▸ **Saved data entries**
=== Section Start ===
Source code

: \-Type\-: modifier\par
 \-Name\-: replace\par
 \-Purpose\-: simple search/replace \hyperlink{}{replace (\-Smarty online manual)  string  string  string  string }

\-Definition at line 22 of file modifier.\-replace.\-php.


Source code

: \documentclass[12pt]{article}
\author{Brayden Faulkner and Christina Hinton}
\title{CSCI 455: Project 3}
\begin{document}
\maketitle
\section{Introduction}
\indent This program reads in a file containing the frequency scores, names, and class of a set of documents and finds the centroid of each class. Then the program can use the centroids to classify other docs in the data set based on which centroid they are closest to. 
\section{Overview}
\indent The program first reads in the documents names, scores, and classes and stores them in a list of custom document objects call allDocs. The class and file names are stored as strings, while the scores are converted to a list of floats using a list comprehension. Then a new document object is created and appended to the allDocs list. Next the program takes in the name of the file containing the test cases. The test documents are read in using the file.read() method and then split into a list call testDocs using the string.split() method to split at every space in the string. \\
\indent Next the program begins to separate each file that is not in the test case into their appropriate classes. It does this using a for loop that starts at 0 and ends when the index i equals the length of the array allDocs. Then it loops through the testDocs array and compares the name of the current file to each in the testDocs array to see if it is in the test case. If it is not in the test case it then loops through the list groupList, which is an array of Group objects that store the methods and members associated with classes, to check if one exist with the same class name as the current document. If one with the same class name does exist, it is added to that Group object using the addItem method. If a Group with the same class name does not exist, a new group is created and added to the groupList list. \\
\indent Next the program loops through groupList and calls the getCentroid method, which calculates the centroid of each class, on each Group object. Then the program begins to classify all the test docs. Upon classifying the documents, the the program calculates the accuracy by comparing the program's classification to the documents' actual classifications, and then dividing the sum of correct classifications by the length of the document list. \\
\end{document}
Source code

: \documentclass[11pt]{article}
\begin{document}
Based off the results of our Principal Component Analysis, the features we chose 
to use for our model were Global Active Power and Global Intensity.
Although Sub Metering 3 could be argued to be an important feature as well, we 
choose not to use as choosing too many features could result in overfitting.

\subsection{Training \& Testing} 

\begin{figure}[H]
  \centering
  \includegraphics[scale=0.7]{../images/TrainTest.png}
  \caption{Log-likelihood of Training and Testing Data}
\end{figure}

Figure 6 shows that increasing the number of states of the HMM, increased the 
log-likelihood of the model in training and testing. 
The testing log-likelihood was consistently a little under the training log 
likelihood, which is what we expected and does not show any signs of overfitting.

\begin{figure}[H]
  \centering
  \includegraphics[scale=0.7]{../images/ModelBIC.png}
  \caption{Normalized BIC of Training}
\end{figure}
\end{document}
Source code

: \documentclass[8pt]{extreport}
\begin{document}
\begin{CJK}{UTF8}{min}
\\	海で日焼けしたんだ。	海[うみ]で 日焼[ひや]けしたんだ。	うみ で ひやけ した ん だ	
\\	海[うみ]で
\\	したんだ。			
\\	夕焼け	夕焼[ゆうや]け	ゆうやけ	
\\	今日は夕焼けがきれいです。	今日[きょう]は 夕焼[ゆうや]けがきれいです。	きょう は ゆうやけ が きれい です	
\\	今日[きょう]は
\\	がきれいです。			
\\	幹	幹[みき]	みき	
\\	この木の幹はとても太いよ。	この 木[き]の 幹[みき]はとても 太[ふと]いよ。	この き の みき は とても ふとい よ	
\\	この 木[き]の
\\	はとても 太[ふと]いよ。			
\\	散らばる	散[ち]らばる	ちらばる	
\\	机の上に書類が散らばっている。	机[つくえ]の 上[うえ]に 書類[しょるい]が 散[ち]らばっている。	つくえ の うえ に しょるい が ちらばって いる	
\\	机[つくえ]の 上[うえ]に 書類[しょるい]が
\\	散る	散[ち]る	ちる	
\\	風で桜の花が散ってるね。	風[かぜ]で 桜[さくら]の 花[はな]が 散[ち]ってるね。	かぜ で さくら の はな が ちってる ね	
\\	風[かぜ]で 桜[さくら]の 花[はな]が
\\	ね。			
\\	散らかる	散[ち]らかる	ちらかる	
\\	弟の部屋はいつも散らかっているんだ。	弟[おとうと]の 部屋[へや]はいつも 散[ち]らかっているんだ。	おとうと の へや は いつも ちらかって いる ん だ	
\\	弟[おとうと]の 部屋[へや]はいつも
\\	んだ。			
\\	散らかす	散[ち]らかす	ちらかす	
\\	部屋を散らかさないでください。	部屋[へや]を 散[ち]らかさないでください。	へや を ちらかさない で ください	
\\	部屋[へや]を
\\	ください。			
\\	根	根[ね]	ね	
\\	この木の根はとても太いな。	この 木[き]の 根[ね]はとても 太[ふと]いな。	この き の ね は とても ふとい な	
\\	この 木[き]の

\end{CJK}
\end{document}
=== Section End ===
▸ **WHAT YOU ARE ASKED TO DO**
Write out again every entry above, exactly as given.

▸ **SOLUTION FOR THIS EXERCISE**
Source code

: \-Type\-: modifier\par
 \-Name\-: replace\par
 \-Purpose\-: simple search/replace \hyperlink{}{replace (\-Smarty online manual)  string  string  string  string }

\-Definition at line 22 of file modifier.\-replace.\-php.


Source code

: \documentclass[12pt]{article}
\author{Brayden Faulkner and Christina Hinton}
\title{CSCI 455: Project 3}
\begin{document}
\maketitle
\section{Introduction}
\indent This program reads in a file containing the frequency scores, names, and class of a set of documents and finds the centroid of each class. Then the program can use the centroids to classify other docs in the data set based on which centroid they are closest to. 
\section{Overview}
\indent The program first reads in the documents names, scores, and classes and stores them in a list of custom document objects call allDocs. The class and file names are stored as strings, while the scores are converted to a list of floats using a list comprehension. Then a new document object is created and appended to the allDocs list. Next the program takes in the name of the file containing the test cases. The test documents are read in using the file.read() method and then split into a list call testDocs using the string.split() method to split at every space in the string. \\
\indent Next the program begins to separate each file that is not in the test case into their appropriate classes. It does this using a for loop that starts at 0 and ends when the index i equals the length of the array allDocs. Then it loops through the testDocs array and compares the name of the current file to each in the testDocs array to see if it is in the test case. If it is not in the test case it then loops through the list groupList, which is an array of Group objects that store the methods and members associated with classes, to check if one exist with the same class name as the current document. If one with the same class name does exist, it is added to that Group object using the addItem method. If a Group with the same class name does not exist, a new group is created and added to the groupList list. \\
\indent Next the program loops through groupList and calls the getCentroid method, which calculates the centroid of each class, on each Group object. Then the program begins to classify all the test docs. Upon classifying the documents, the the program calculates the accuracy by comparing the program's classification to the documents' actual classifications, and then dividing the sum of correct classifications by the length of the document list. \\
\end{document}
Source code

: \documentclass[11pt]{article}
\begin{document}
Based off the results of our Principal Component Analysis, the features we chose 
to use for our model were Global Active Power and Global Intensity.
Although Sub Metering 3 could be argued to be an important feature as well, we 
choose not to use as choosing too many features could result in overfitting.

\subsection{Training \& Testing} 

\begin{figure}[H]
  \centering
  \includegraphics[scale=0.7]{../images/TrainTest.png}
  \caption{Log-likelihood of Training and Testing Data}
\end{figure}

Figure 6 shows that increasing the number of states of the HMM, increased the 
log-likelihood of the model in training and testing. 
The testing log-likelihood was consistently a little under the training log 
likelihood, which is what we expected and does not show any signs of overfitting.

\begin{figure}[H]
  \centering
  \includegraphics[scale=0.7]{../images/ModelBIC.png}
  \caption{Normalized BIC of Training}
\end{figure}
\end{document}
Source code

: \documentclass[8pt]{extreport}
\begin{document}
\begin{CJK}{UTF8}{min}
\\	海で日焼けしたんだ。	海[うみ]で 日焼[ひや]けしたんだ。	うみ で ひやけ した ん だ	
\\	海[うみ]で
\\	したんだ。			
\\	夕焼け	夕焼[ゆうや]け	ゆうやけ	
\\	今日は夕焼けがきれいです。	今日[きょう]は 夕焼[ゆうや]けがきれいです。	きょう は ゆうやけ が きれい です	
\\	今日[きょう]は
\\	がきれいです。			
\\	幹	幹[みき]	みき	
\\	この木の幹はとても太いよ。	この 木[き]の 幹[みき]はとても 太[ふと]いよ。	この き の みき は とても ふとい よ	
\\	この 木[き]の
\\	はとても 太[ふと]いよ。			
\\	散らばる	散[ち]らばる	ちらばる	
\\	机の上に書類が散らばっている。	机[つくえ]の 上[うえ]に 書類[しょるい]が 散[ち]らばっている。	つくえ の うえ に しょるい が ちらばって いる	
\\	机[つくえ]の 上[うえ]に 書類[しょるい]が
\\	散る	散[ち]る	ちる	
\\	風で桜の花が散ってるね。	風[かぜ]で 桜[さくら]の 花[はな]が 散[ち]ってるね。	かぜ で さくら の はな が ちってる ね	
\\	風[かぜ]で 桜[さくら]の 花[はな]が
\\	ね。			
\\	散らかる	散[ち]らかる	ちらかる	
\\	弟の部屋はいつも散らかっているんだ。	弟[おとうと]の 部屋[へや]はいつも 散[ち]らかっているんだ。	おとうと の へや は いつも ちらかって いる ん だ	
\\	弟[おとうと]の 部屋[へや]はいつも
\\	んだ。			
\\	散らかす	散[ち]らかす	ちらかす	
\\	部屋を散らかさないでください。	部屋[へや]を 散[ち]らかさないでください。	へや を ちらかさない で ください	
\\	部屋[へや]を
\\	ください。			
\\	根	根[ね]	ね	
\\	この木の根はとても太いな。	この 木[き]の 根[ね]はとても 太[ふと]いな。	この き の ね は とても ふとい な	
\\	この 木[き]の

\end{CJK}
\end{document}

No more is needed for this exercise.